Problemas como corrupção, burocratismo e abuso de poder atormentam o PCC e são uma fonte de imenso ressentimento e descontentamento do povo chinês. Xi Jinping disse que quer curar o PCC desses males.
Ninguém tem certeza de como ele efetuará essas mudanças, mas ele tem feito pleno uso de ferramentas de repressão e doutrinação, um rico conjunto de métodos desenvolvido ao longo de 60 anos de regime comunista na China.
Jornalistas, intelectuais, dissidentes e internautas têm sido alvos e agora membros do PCC estão sendo pressionados, pelo menos segundo a propaganda oficial.

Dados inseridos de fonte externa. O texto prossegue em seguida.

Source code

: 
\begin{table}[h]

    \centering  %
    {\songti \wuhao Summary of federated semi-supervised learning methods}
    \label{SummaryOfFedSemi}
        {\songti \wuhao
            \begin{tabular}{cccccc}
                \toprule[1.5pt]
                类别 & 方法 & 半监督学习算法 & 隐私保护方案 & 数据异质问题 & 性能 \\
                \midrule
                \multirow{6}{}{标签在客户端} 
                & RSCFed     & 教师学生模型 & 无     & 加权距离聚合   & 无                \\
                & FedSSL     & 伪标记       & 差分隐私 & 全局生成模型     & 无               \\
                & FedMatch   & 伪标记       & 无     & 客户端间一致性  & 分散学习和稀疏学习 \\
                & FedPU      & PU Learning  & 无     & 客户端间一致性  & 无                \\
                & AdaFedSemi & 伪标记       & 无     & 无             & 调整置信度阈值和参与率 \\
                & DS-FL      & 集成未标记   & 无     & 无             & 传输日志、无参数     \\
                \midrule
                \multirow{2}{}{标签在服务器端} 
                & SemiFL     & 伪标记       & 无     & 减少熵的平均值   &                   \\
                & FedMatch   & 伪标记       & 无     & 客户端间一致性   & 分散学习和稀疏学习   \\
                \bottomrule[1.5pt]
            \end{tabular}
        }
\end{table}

A série de campanhas que Xi lançou nos últimos meses inclui proibir a discussão sobre democracia, suprimir intelectuais, reprimir “rumores”, promover uma campanha de “alinhamento” na mídia e, mais recentemente, a campanha de crítica e autocrítica. A prática refere-se às confissões forçadas e públicas de pensamentos ou comportamentos inadequados e foi muito utilizada há décadas.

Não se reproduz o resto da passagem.